Perjalanan Data Dian (1) Rencana yang Tertunda
Sesungguhnya perjalanan ini sudah diagendakan dengan keberangkatan hari Selasa 19 Juli 2022, seminggu setelah Idul Adha, namun baru terlaksana pada Senin, 5 September atau mundur hampir dua bulan dari rencana.
Mbak Sukmareni selaku Koordinator Divisi Komunikasi Warsi, sebuah lembaga swadaya masyarakat yang aktif dalam pendampingan suku-suku terasing, mengungkapkan sulitnya mencapai satu titik desa dari 83.381 desa yang ada di negeri ini, sehingga diperlukan strategi untuk mencapainya seefesien mungkin.

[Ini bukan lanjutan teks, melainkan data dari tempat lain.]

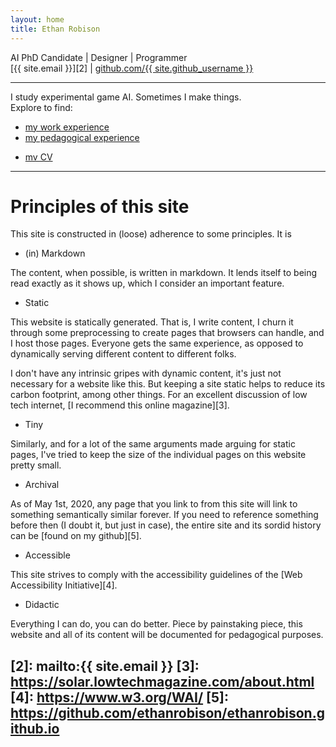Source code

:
 ```yaml
---
layout: home
title: Ethan Robison
---
```


AI PhD Candidate \| Designer \| Programmer<br>
[{{ site.email }}][2] | 
[github.com/{{ site.github_username }}][1]

---

I study experimental game AI. Sometimes I make things.<br>
Explore to find:

<!-- - [my blog](/posts) -->
- [my work experience](/projects/professional)
- [my pedagogical experience](/teaching)
<!-- - projects/CV -->
<!-- - [research](/research) -->
- [mv CV](/cv)

---

# Principles of this site

This site is constructed in (loose) adherence to some principles. It is

- (in) Markdown

The content, when possible, is written in markdown. It lends itself to
being read exactly as it shows up, which I consider an important
feature.

- Static

This website is statically generated. That is, I write content, I churn
it through some preprocessing to create pages that browsers can handle,
and I host those pages. Everyone gets the same experience, as opposed to
dynamically serving different content to different folks.

I don't have any intrinsic gripes with dynamic content, it's just not
necessary for a website like this. But keeping a site static helps to
reduce its carbon footprint, among other things. For an excellent
discussion of low tech internet, [I recommend this online
magazine][3].

- Tiny

Similarly, and for a lot of the same arguments made arguing for static
pages, I've tried to keep the size of the individual pages on this
website pretty small. 

- Archival

As of May 1st, 2020, any page that you link to from this site will link
to something semantically similar forever. If you need to reference
something before then (I doubt it, but just in case), the entire site
and its sordid history can be [found on my github][5].

- Accessible

This site strives to comply with the accessibility guidelines
of the [Web Accessibility Initiative][4].

- Didactic

Everything I can do, you can do better. Piece by painstaking piece, this
website and all of its content will be documented for pedagogical
purposes.

[1]: https://github.com/{{site.github_username}}/
[2]: mailto:{{ site.email }}
[3]: https://solar.lowtechmagazine.com/about.html
[4]: https://www.w3.org/WAI/
[5]: https://github.com/ethanrobison/ethanrobison.github.io
---
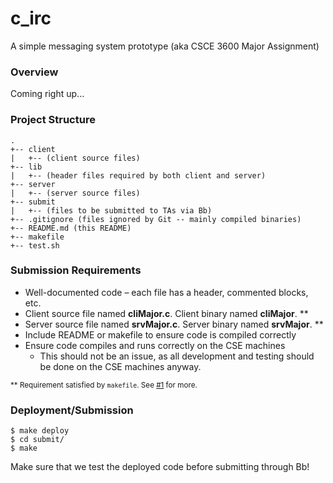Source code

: # c\_irc

A simple messaging system prototype (aka CSCE 3600 Major Assignment)

### Overview

Coming right up...

### Project Structure

```
.
+-- client
|   +-- (client source files)
+-- lib
|   +-- (header files required by both client and server)
+-- server
|   +-- (server source files)
+-- submit
|   +-- (files to be submitted to TAs via Bb)
+-- .gitignore (files ignored by Git -- mainly compiled binaries)
+-- README.md (this README)
+-- makefile
+-- test.sh
```

### Submission Requirements

- Well-documented code – each file has a header, commented blocks, etc.
- Client source file named **cliMajor.c**. Client binary named **cliMajor**. \*\*
- Server source file named **srvMajor.c**. Server binary named **srvMajor**. \*\*
- Include README or makefile to ensure code is compiled correctly
- Ensure code compiles and runs correctly on the CSE machines
  - This should not be an issue, as all development and testing should be done on the CSE machines anyway.

<sup>\*\* Requirement satisfied by `makefile`. See [#1](https://github.com/ChaoticWeg/csce3600-major/issues/1) for more.</sup>

### Deployment/Submission

```
$ make deploy
$ cd submit/
$ make
```

Make sure that we test the deployed code before submitting through Bb!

Desa itu bernama Data Dian. Sebuah desa yang terletak di pedalaman Kalimantan, tepatnya Kalimantan Utara (Kaltara) yang masih layak menyandang predikat "Jantung Borneo" karena hutannya yang relatif masih terjaga.

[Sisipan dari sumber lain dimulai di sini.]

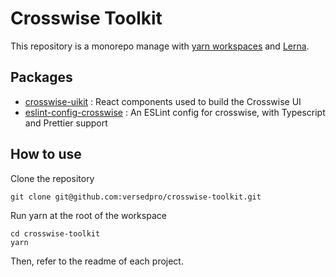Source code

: # Crosswise Toolkit

This repository is a monorepo manage with [yarn workspaces](https://classic.yarnpkg.com/en/docs/workspaces/) and [Lerna](https://lerna.js.org/). 

## Packages

- [crosswise-uikit](https://github.com/versedpro/crosswise-toolkit/tree/master/packages/crosswise-uikit) : React components used to build the Crosswise UI
- [eslint-config-crosswise](https://github.com/versedpro/crosswise-toolkit/tree/master/packages/eslint-config-crosswise) : An ESLint config for crosswise, with Typescript and Prettier support

## How to use

Clone the repository 

```
git clone git@github.com:versedpro/crosswise-toolkit.git
```

Run yarn at the root of the workspace

```
cd crosswise-toolkit
yarn
```

Then, refer to the readme of each project.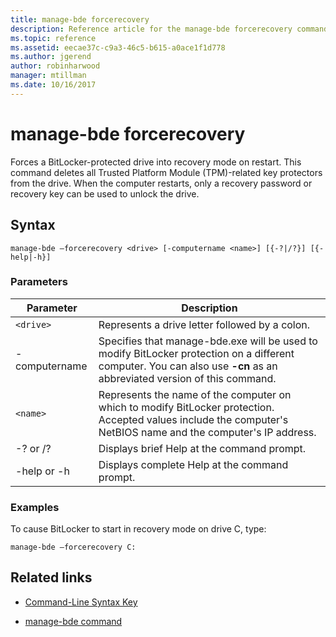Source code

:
 ```yaml
---
title: manage-bde forcerecovery
description: Reference article for the manage-bde forcerecovery command, which forces a BitLocker-protected drive into recovery mode on restart.
ms.topic: reference
ms.assetid: eecae37c-c9a3-46c5-b615-a0ace1f1d778
ms.author: jgerend
author: robinharwood
manager: mtillman
ms.date: 10/16/2017
---
```


# manage-bde forcerecovery

Forces a BitLocker-protected drive into recovery mode on restart. This command deletes all Trusted Platform Module (TPM)-related key protectors from the drive. When the computer restarts, only a recovery password or recovery key can be used to unlock the drive.

## Syntax

```
manage-bde –forcerecovery <drive> [-computername <name>] [{-?|/?}] [{-help|-h}]
```

### Parameters

| Parameter | Description |
| --------- | ----------- |
| `<drive>` | Represents a drive letter followed by a colon. |
| -computername | Specifies that manage-bde.exe will be used to modify BitLocker protection on a different computer. You can also use **-cn** as an abbreviated version of this command. |
| `<name>` | Represents the name of the computer on which to modify BitLocker protection. Accepted values include the computer's NetBIOS name and the computer's IP address. |
| -? or /? | Displays brief Help at the command prompt. |
| -help or -h | Displays complete Help at the command prompt. |

### Examples

To cause BitLocker to start in recovery mode on drive C, type:

```
manage-bde –forcerecovery C:
```

## Related links

- [Command-Line Syntax Key](command-line-syntax-key.md)

- [manage-bde command](manage-bde.md)
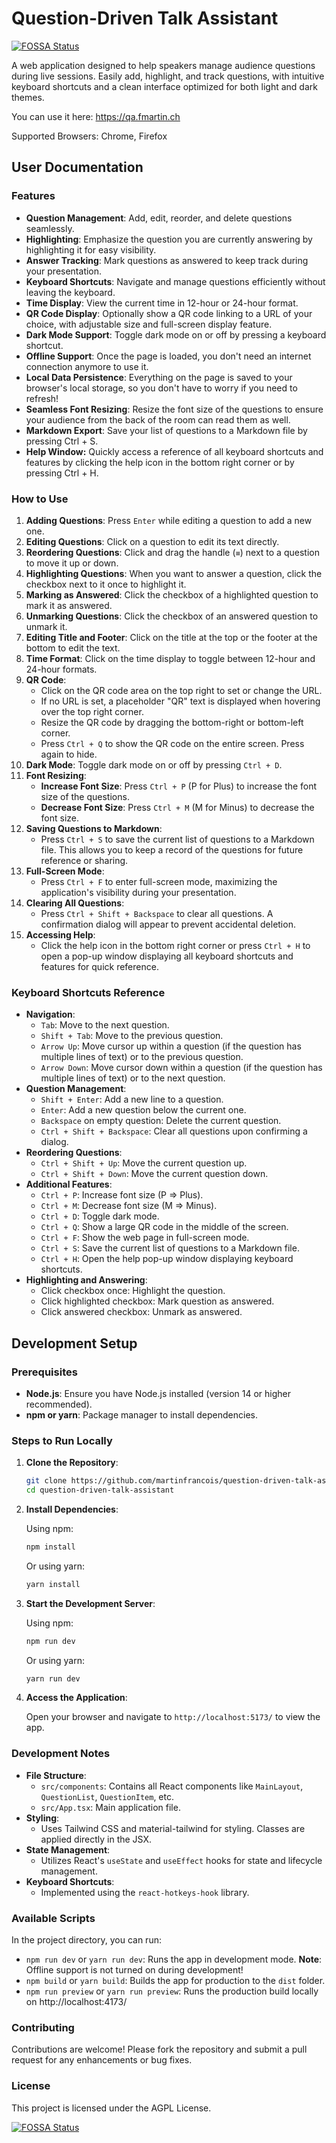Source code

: # Question-Driven Talk Assistant
[![FOSSA Status](https://app.fossa.com/api/projects/git%2Bgithub.com%2Fmartinfrancois%2Fquestion-driven-talk-assistant.svg?type=shield)](https://app.fossa.com/projects/git%2Bgithub.com%2Fmartinfrancois%2Fquestion-driven-talk-assistant?ref=badge_shield)


A web application designed to help speakers manage audience questions during live sessions.
Easily add, highlight, and track questions, with intuitive keyboard shortcuts and a clean interface optimized for both light and dark themes.

You can use it here: https://qa.fmartin.ch

Supported Browsers: Chrome, Firefox

## User Documentation

### Features

- **Question Management**: Add, edit, reorder, and delete questions seamlessly.
- **Highlighting**: Emphasize the question you are currently answering by highlighting it for easy visibility.
- **Answer Tracking**: Mark questions as answered to keep track during your presentation.
- **Keyboard Shortcuts**: Navigate and manage questions efficiently without leaving the keyboard.
- **Time Display**: View the current time in 12-hour or 24-hour format.
- **QR Code Display**: Optionally show a QR code linking to a URL of your choice, with adjustable size and full-screen display feature.
- **Dark Mode Support**: Toggle dark mode on or off by pressing a keyboard shortcut.
- **Offline Support**: Once the page is loaded, you don't need an internet connection anymore to use it.
- **Local Data Persistence**: Everything on the page is saved to your browser's local storage, so you don't have to worry if you need to refresh!
- **Seamless Font Resizing**: Resize the font size of the questions to ensure your audience from the back of the room can read them as well.
- **Markdown Export**: Save your list of questions to a Markdown file by pressing Ctrl + S. 
- **Help Window:** Quickly access a reference of all keyboard shortcuts and features by clicking the help icon in the bottom right corner or by pressing Ctrl + H.

### How to Use

1. **Adding Questions**: Press `Enter` while editing a question to add a new one.
2. **Editing Questions**: Click on a question to edit its text directly.
3. **Reordering Questions**: Click and drag the handle (`≡`) next to a question to move it up or down.
4. **Highlighting Questions**: When you want to answer a question, click the checkbox next to it once to highlight it.
5. **Marking as Answered**: Click the checkbox of a highlighted question to mark it as answered.
6. **Unmarking Questions**: Click the checkbox of an answered question to unmark it.
7. **Editing Title and Footer**: Click on the title at the top or the footer at the bottom to edit the text.
8. **Time Format**: Click on the time display to toggle between 12-hour and 24-hour formats.
9. **QR Code**:
   - Click on the QR code area on the top right to set or change the URL.
   - If no URL is set, a placeholder "QR" text is displayed when hovering over the top right corner.
   - Resize the QR code by dragging the bottom-right or bottom-left corner.
   - Press `Ctrl + Q` to show the QR code on the entire screen. Press again to hide.
10. **Dark Mode**: Toggle dark mode on or off by pressing `Ctrl + D`.
11. **Font Resizing**:
    - **Increase Font Size**: Press `Ctrl + P` (P for Plus) to increase the font size of the questions.
    - **Decrease Font Size**: Press `Ctrl + M` (M for Minus) to decrease the font size.
12. **Saving Questions to Markdown**:
    - Press `Ctrl + S` to save the current list of questions to a Markdown file. This allows you to keep a record of the questions for future reference or sharing.
13. **Full-Screen Mode**:
    - Press `Ctrl + F` to enter full-screen mode, maximizing the application's visibility during your presentation.
14. **Clearing All Questions**:
    - Press `Ctrl + Shift + Backspace` to clear all questions. A confirmation dialog will appear to prevent accidental deletion.
15. **Accessing Help**:
    - Click the help icon in the bottom right corner or press `Ctrl + H` to open a pop-up window displaying all keyboard shortcuts and features for quick reference.

### Keyboard Shortcuts Reference

- **Navigation**:
  - `Tab`: Move to the next question.
  - `Shift + Tab`: Move to the previous question.
  - `Arrow Up`: Move cursor up within a question (if the question has multiple lines of text) or to the previous question.
  - `Arrow Down`: Move cursor down within a question (if the question has multiple lines of text) or to the next question.
- **Question Management**:
  - `Shift + Enter`: Add a new line to a question.
  - `Enter`: Add a new question below the current one.
  - `Backspace` on empty question: Delete the current question.
  - `Ctrl + Shift + Backspace`: Clear all questions upon confirming a dialog.
- **Reordering Questions**:
  - `Ctrl + Shift + Up`: Move the current question up.
  - `Ctrl + Shift + Down`: Move the current question down.
- **Additional Features**:
  - `Ctrl + P`: Increase font size (P => Plus).
  - `Ctrl + M`: Decrease font size (M => Minus).
  - `Ctrl + D`: Toggle dark mode.
  - `Ctrl + Q`: Show a large QR code in the middle of the screen.
  - `Ctrl + F`: Show the web page in full-screen mode.
  - `Ctrl + S`: Save the current list of questions to a Markdown file.
  - `Ctrl + H`: Open the help pop-up window displaying keyboard shortcuts.
- **Highlighting and Answering**:
  - Click checkbox once: Highlight the question.
  - Click highlighted checkbox: Mark question as answered.
  - Click answered checkbox: Unmark as answered.

## Development Setup

### Prerequisites

- **Node.js**: Ensure you have Node.js installed (version 14 or higher recommended).
- **npm or yarn**: Package manager to install dependencies.

### Steps to Run Locally

1. **Clone the Repository**:

   ```bash
   git clone https://github.com/martinfrancois/question-driven-talk-assistant.git
   cd question-driven-talk-assistant
   ```

2. **Install Dependencies**:

   Using npm:

   ```bash
   npm install
   ```

   Or using yarn:

   ```bash
   yarn install
   ```

3. **Start the Development Server**:

   Using npm:

   ```bash
   npm run dev
   ```

   Or using yarn:

   ```bash
   yarn run dev
   ```

4. **Access the Application**:

   Open your browser and navigate to `http://localhost:5173/` to view the app.

### Development Notes

- **File Structure**:
  - `src/components`: Contains all React components like `MainLayout`, `QuestionList`, `QuestionItem`, etc.
  - `src/App.tsx`: Main application file.
- **Styling**:
  - Uses Tailwind CSS and material-tailwind for styling. Classes are applied directly in the JSX.
- **State Management**:
  - Utilizes React's `useState` and `useEffect` hooks for state and lifecycle management.
- **Keyboard Shortcuts**:
  - Implemented using the `react-hotkeys-hook` library.

### Available Scripts

In the project directory, you can run:

- `npm run dev` or `yarn run dev`: Runs the app in development mode. **Note**: Offline support is not turned on during development!
- `npm build` or `yarn build`: Builds the app for production to the `dist` folder.
- `npm run preview` or `yarn run preview`: Runs the production build locally on http://localhost:4173/

### Contributing

Contributions are welcome! Please fork the repository and submit a pull request for any enhancements or bug fixes.

### License

This project is licensed under the AGPL License.


[![FOSSA Status](https://app.fossa.com/api/projects/git%2Bgithub.com%2Fmartinfrancois%2Fquestion-driven-talk-assistant.svg?type=large)](https://app.fossa.com/projects/git%2Bgithub.com%2Fmartinfrancois%2Fquestion-driven-talk-assistant?ref=badge_large)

Secara administratif desa ini masuk ke Kecamatan Kayan Hilir. Data Dian sendiri merupakan ibukota kecamatan itu. Karena keterisolasian wilayahnya, maka mencapai desa ini perlu strategi sendiri bila dilakukan melalui jalan darat.
Dari Samarinda di Kalimantan Timur yang dianggap titik terdekat menuju Data Dian melalui jalan darat, bisa dicapai selama 10 hari. Ini karena akses jalan menuju Data Dia yang buruk di sejumlah titik, sedang jadwal pesawat yang menuju desa itu tidak selalu tersedia.
"Kang, mohon maaf... info dari kawan yang jalan ke Data Dian via darat dari Samarinda sampai sekarang mereka belum sampai di lokasi karena sulitnya medan. Sehubungan dengan itu maka kita tidak direkomendasikan lewat jalan darat. Jadi perjalanan kita terpaksa ditunda," kata Mbak Sukmareni melalui pesan WhatsApp.
Itulah yang menjadi penyebab mengapa perjalanan ke Data Dian tertunda. Rupanya sebelum saya berangkat, sudah dilakukan penjajagan dan perjalanan terlebih dahulu alias "voor rijder" oleh orang-orang Warsi sebelum saya berangkat. Kesimpulannya, perjalanan terpaksa diundurkan.
Oya, meski Sukmareni orang Padang dan berasal dari Sumatera Barat, selama percakapan di WhatsApp saya terbiasa memanggilnya "Mbak", bukan "Uni". Belakangan saya tahu koleganya di Warsi memanggilnya "Uni Reni".
Karena ada kata "Sukma", saya semula berpikir dia orang Bali, teringat kata "matur suksma", makanya saya sempat memanggilnya "Mbak Sukma", yang membuat heran tiga staf Warsi yang sama-sama seperjalanan dari Jambi-Jakarta-Balikpapan-Malinau untuk kemudian lanjut ke Data Dian.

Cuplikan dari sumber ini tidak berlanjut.